(ENTRIES SUPPLIED Opens)

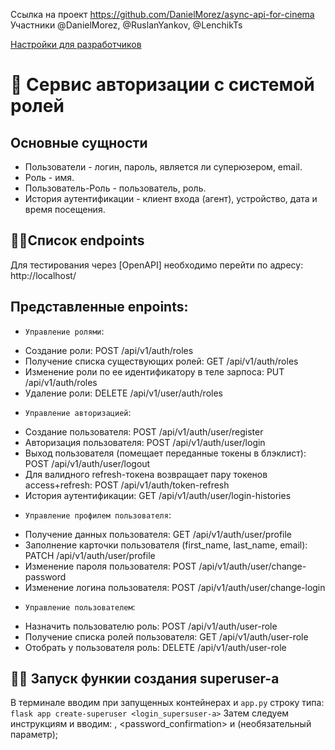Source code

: Ссылка на проект https://github.com/DanielMorez/async-api-for-cinema 
Участники @DanielMorez, @RuslanYankov, @LenchikTs

[Настройки для разработчиков](docs/README.md)

# 🔐 Сервис авторизации с системой ролей

## Основные сущности
- Пользователи - логин, пароль, является ли суперюзером, email.
- Роль - имя.
- Пользователь-Роль - пользователь, роль.
- История аутентификации - клиент входа (агент), устройство, дата и время посещения.

## 🏃‍♂️Список endpoints
Для тестирования через [OpenAPI] необходимо перейти по адресу:
http://localhost/

## Представленные enpoints:

* `Управление ролями`:
- Создание роли: POST /api/v1/auth/roles
- Получение списка существующих ролей: GET /api/v1/auth/roles
- Изменение роли по ее идентификатору в теле зарпоса: PUT /api/v1/auth/roles
- Удаление роли: DELETE /api/v1/user/auth/roles

* `Управление авторизацией`:
- Создание пользователя: POST /api/v1/auth/user/register
- Авторизация пользователя: POST /api/v1/auth/user/login
- Выход пользователя (помещает переданные токены в блэклист): POST /api/v1/auth/user/logout
- Для валидного refresh-токена возвращает пару токенов access+refresh: POST /api/v1/auth/token-refresh
- История аутентификации: GET /api/v1/auth/user/login-histories

* `Управление профилем пользователя`:
- Получение данных пользователя: GET /api/v1/auth/user/profile
- Заполнение карточки пользователя (first_name, last_name, email): PATCH /api/v1/auth/user/profile
- Изменение пароля пользователя: POST /api/v1/auth/user/change-password
- Изменение логина пользователя: POST /api/v1/auth/user/change-login

* `Управление пользователем`:
- Назначить пользователю роль: POST /api/v1/auth/user-role
- Получение списка ролей пользователя: GET /api/v1/auth/user-role
- Отобрать у пользователя роль: DELETE /api/v1/auth/user-role

## 🏃‍♂️ Запуск функии создания superuser-a

B терминале вводим при запущенных контейнерах и `app.py` строку типа:
`flask app create-superuser <login_supersuser-a>`
Затем следуем инструкциям и вводим: <password>, <password_confirmation> и <email> (необязательный параметр);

(ENTRIES SUPPLIED Closes)

| INSTRUCTIONS FOR THE TASK |
Retype exactly the lines above, from the one with "на проект https://github.com/DanielMorez/async-api-for-cinema" through the one with "- Пользователь-Роль - пользователь, роль.", inclusive.

| EXERCISE SOLUTION |
: Ссылка на проект https://github.com/DanielMorez/async-api-for-cinema 
Участники @DanielMorez, @RuslanYankov, @LenchikTs

[Настройки для разработчиков](docs/README.md)

# 🔐 Сервис авторизации с системой ролей

## Основные сущности
- Пользователи - логин, пароль, является ли суперюзером, email.
- Роль - имя.
- Пользователь-Роль - пользователь, роль.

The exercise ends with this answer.